EDITED. The arugment related to Mostov rigidity is completed according to a nice suggestion of Tom Church

The answer to the first question is no. There exsit manifolds of dimension 3 such that every simlicial map of the manfiold to itself (for any simplicial decomposition) has a fixed point (and hence a fixed simplex). At the same time every 3-mafiold adimits a smooth self-map without fixed points.

Namely, take $M^3$ with vanishing first and second homology ($H_1(M^3,R)=H_2(M^3,R)=0$) and that is a hyperbolic 3-manifold. Moreover take such $M^3$ that does not have isometries. Existence of such manifolds is a standard result of 3-dimensional hyperbolic geometry. Let us prove that every such manifold gives us an example.

Proof.

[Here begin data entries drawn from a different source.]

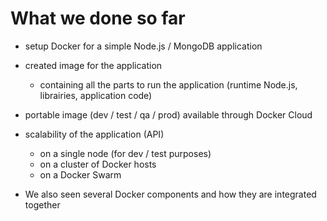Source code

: # What we done so far

* setup Docker for a simple Node.js / MongoDB application

* created image for the application
  * containing all the parts to run the application (runtime Node.js, librairies, application code)

* portable image (dev / test / qa / prod) available through Docker Cloud

* scalability of the application (API)
  * on a single node (for dev / test purposes)
  * on a cluster of Docker hosts
  * on a Docker Swarm

* We also seen several Docker components and how they are integrated together
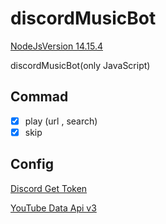 # discordMusicBot
[NodeJsVersion 14.15.4](https://nodejs.org)

discordMusicBot(only JavaScript)

## Commad
- [x] play (url , search)
- [x] skip

## Config 
[Discord Get Token](https://discord.com/developers/applications/)

[YouTube Data Api v3](https://console.developers.google.com/apis/credentials)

All compact 3-manifolds have zero Euler characteristics, so on $M^3$ there is a non-vanishing vector field $v$. Take the flow $F_t$ generated by $v$ in small time $t$. This will give us a family of diffeo $F_t$ of $M^3$ that don't have fixed points for small $t$. So $M^3$ in not FPP.

Now, let us show that $M^3$ has FSP. Take any simplicial decomposition of $M^3$. First we state a simple lemma (without a a proof)

Lemma. Consider a simplicial decomposition of a compact orienable manifold. Suppose we have a simpicial map from it to itself, that send simplexes of highest dimensions to simplexes of higher dimentions (i.e. don't collapse them) and don't indentify them. Then this is an automorphism of finite order.

Corollary. Every non-identical simplicial map $\phi$ from $M^3$ to itself either collapses a simplex of dimension 3 or identifies two such simplexes. In paricular the generator of $H^3(M^3,\mathbb Z)$ is sent to zero by this map.

This corollary together with Lefshetz fixed point theorem implies immediately that $\phi$ has a fixed point, and so it proves FSP for $M^3$ (we use that $H_1(M^3)=H_2(M^3)=0$).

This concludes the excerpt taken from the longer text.